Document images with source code

-------------------------

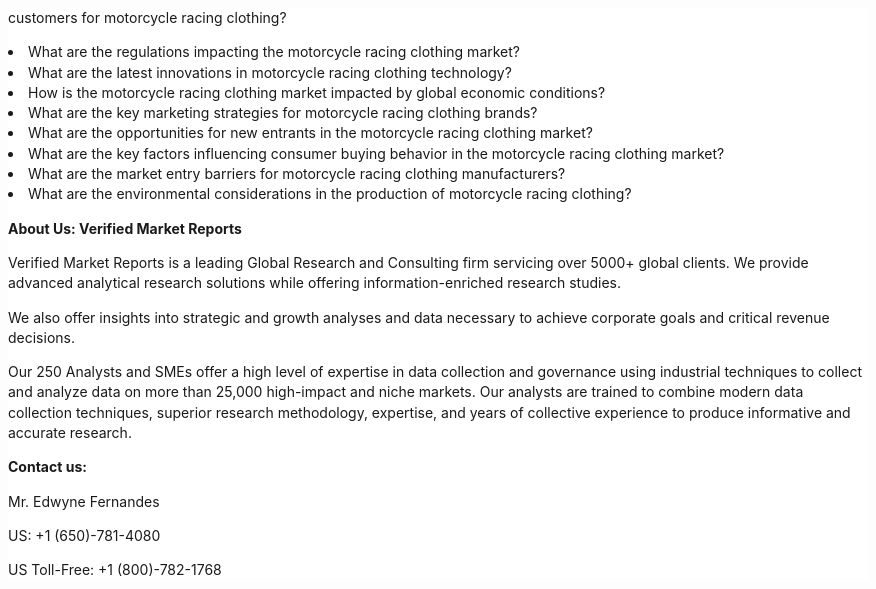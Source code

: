 customers for motorcycle racing clothing?</li> <li>What are the regulations impacting the motorcycle racing clothing market?</li> <li>What are the latest innovations in motorcycle racing clothing technology?</li> <li>How is the motorcycle racing clothing market impacted by global economic conditions?</li> <li>What are the key marketing strategies for motorcycle racing clothing brands?</li> <li>What are the opportunities for new entrants in the motorcycle racing clothing market?</li> <li>What are the key factors influencing consumer buying behavior in the motorcycle racing clothing market?</li> <li>What are the market entry barriers for motorcycle racing clothing manufacturers?</li> <li>What are the environmental considerations in the production of motorcycle racing clothing?</li></ol></h3><p id="" class=""><strong>About Us: Verified Market Reports</strong></p><p id="" class="">Verified Market Reports is a leading Global Research and Consulting firm servicing over 5000+ global clients. We provide advanced analytical research solutions while offering information-enriched research studies.</p><p id="" class="">We also offer insights into strategic and growth analyses and data necessary to achieve corporate goals and critical revenue decisions.</p><p id="" class="">Our 250 Analysts and SMEs offer a high level of expertise in data collection and governance using industrial techniques to collect and analyze data on more than 25,000 high-impact and niche markets. Our analysts are trained to combine modern data collection techniques, superior research methodology, expertise, and years of collective experience to produce informative and accurate research.</p><p id="" class=""><strong>Contact us:</strong></p><p id="" class="">Mr. Edwyne Fernandes</p><p id="" class="">US: +1 (650)-781-4080</p><p id="" class="">US Toll-Free: +1 (800)-782-1768</p>
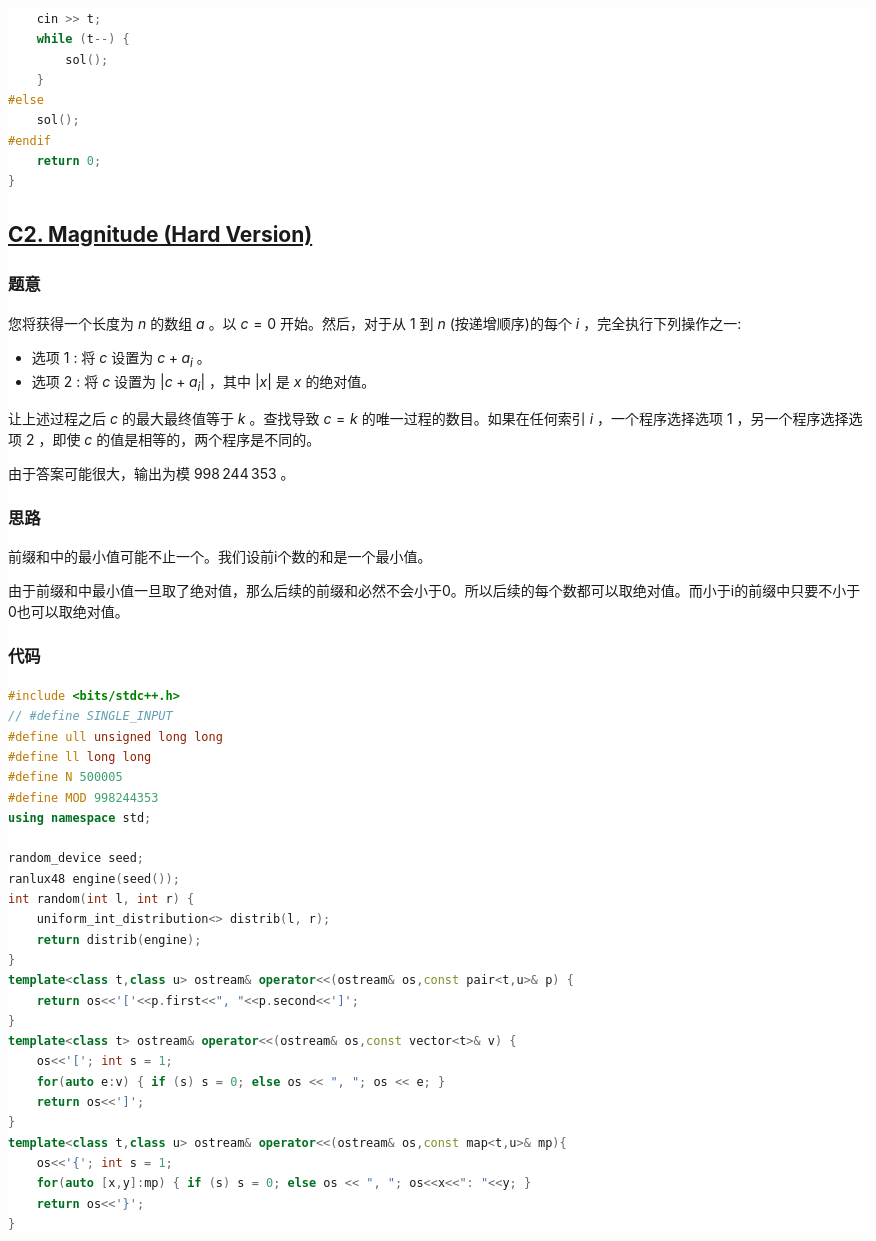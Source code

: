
 ``` cpp
    cin >> t;
    while (t--) {
        sol();
    }
#else
    sol();
#endif
    return 0;
}
```

## [C2. Magnitude (Hard Version)](https://codeforces.com/contest/1984/problem/C2)

### 题意


您将获得一个长度为 $n$ 的数组 $a$ 。以 $c = 0$ 开始。然后，对于从 $1$ 到 $n$ (按递增顺序)的每个 $i$ ，完全执行下列操作之一:

- 选项 $1$ : 将 $c$ 设置为 $c + a_i$ 。
- 选项 $2$ : 将 $c$ 设置为 $|c + a_i|$ ，其中 $|x|$ 是 $x$ 的绝对值。

让上述过程之后 $c$ 的最大最终值等于 $k$ 。查找导致 $c = k$ 的唯一过程的数目。如果在任何索引 $i$ ，一个程序选择选项 $1$ ，另一个程序选择选项 $2$ ，即使 $c$ 的值是相等的，两个程序是不同的。

由于答案可能很大，输出为模 $998\,244\,353$ 。

### 思路

前缀和中的最小值可能不止一个。我们设前i个数的和是一个最小值。

由于前缀和中最小值一旦取了绝对值，那么后续的前缀和必然不会小于0。所以后续的每个数都可以取绝对值。而小于i的前缀中只要不小于0也可以取绝对值。



### 代码

``` cpp
#include <bits/stdc++.h>
// #define SINGLE_INPUT
#define ull unsigned long long
#define ll long long
#define N 500005
#define MOD 998244353
using namespace std;

random_device seed;
ranlux48 engine(seed());
int random(int l, int r) {
    uniform_int_distribution<> distrib(l, r);
    return distrib(engine);
}
template<class t,class u> ostream& operator<<(ostream& os,const pair<t,u>& p) {
    return os<<'['<<p.first<<", "<<p.second<<']';
}
template<class t> ostream& operator<<(ostream& os,const vector<t>& v) {
    os<<'['; int s = 1;
    for(auto e:v) { if (s) s = 0; else os << ", "; os << e; }
    return os<<']';
}
template<class t,class u> ostream& operator<<(ostream& os,const map<t,u>& mp){
    os<<'{'; int s = 1;
    for(auto [x,y]:mp) { if (s) s = 0; else os << ", "; os<<x<<": "<<y; }
    return os<<'}';
}

```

-------------------------

### TASK REQUIREMENTS
For the string "engine", filter the data and copy out each line where it occurs.

### RESPONSE BELOW
ranlux48 engine(seed());
    return distrib(engine);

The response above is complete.